Abstract

Abstract The yardstick of new first-principle approaches to key points on reaction paths at metal surfaces is chemical accuracy compared to reliable experiment. By this we mean that such values as the activation barrier are required to within 1 kcal/mol. Quantum Monte Carlo (QMC) is a promising (albeit lengthy) first-principles method for this and we are now beyond the dawn of QMC benchmarks for these systems, since hydrogen dissociation on Cu(111) has been studied with quite adequate accuracy in two improving QMC studies (Hoggan, 2015; Doblhoff-Dier et al., 2017). Pt and Cu require the use of pseudo-potentials in these calculations and we show that those of Pt are less problematic than those for Cu, particularly for QMC work. This work determines the activation barrier to hydrogen dissociation on Pt(111) using the bridging geometry.

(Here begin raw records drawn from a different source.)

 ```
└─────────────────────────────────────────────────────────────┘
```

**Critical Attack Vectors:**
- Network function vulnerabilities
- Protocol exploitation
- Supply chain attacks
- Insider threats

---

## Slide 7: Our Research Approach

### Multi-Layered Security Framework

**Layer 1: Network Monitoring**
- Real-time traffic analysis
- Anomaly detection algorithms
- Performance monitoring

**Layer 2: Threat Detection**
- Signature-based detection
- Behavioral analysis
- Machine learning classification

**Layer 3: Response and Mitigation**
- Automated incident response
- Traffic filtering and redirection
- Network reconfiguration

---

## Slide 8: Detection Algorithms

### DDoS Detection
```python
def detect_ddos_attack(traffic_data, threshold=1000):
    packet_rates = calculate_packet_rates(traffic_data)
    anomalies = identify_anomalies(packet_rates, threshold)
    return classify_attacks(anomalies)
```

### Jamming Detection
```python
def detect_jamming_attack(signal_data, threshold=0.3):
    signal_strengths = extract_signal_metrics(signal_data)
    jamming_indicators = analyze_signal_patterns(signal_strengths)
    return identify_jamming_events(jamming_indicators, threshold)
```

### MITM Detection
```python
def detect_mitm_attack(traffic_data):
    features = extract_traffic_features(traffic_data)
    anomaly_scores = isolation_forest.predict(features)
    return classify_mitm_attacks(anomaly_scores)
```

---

The method used is state-of-the-art (ab initio) QMC. This barrier agrees to better than chemical accuracy with a recent specific reaction parameter (SRP-DFT) calculation, fitted to measurement (Ghassemi et al., 2017). The results give the dissociation barrier for hydrogen on Pt(111) as 5.4 kcal/mol (QMC and 6.2 by SRP-DFT) with a QMC standard error below 0.99 kcal/mol. This is encouraging for establishing less well-known benchmark values of industrial reaction barriers on Pt(111).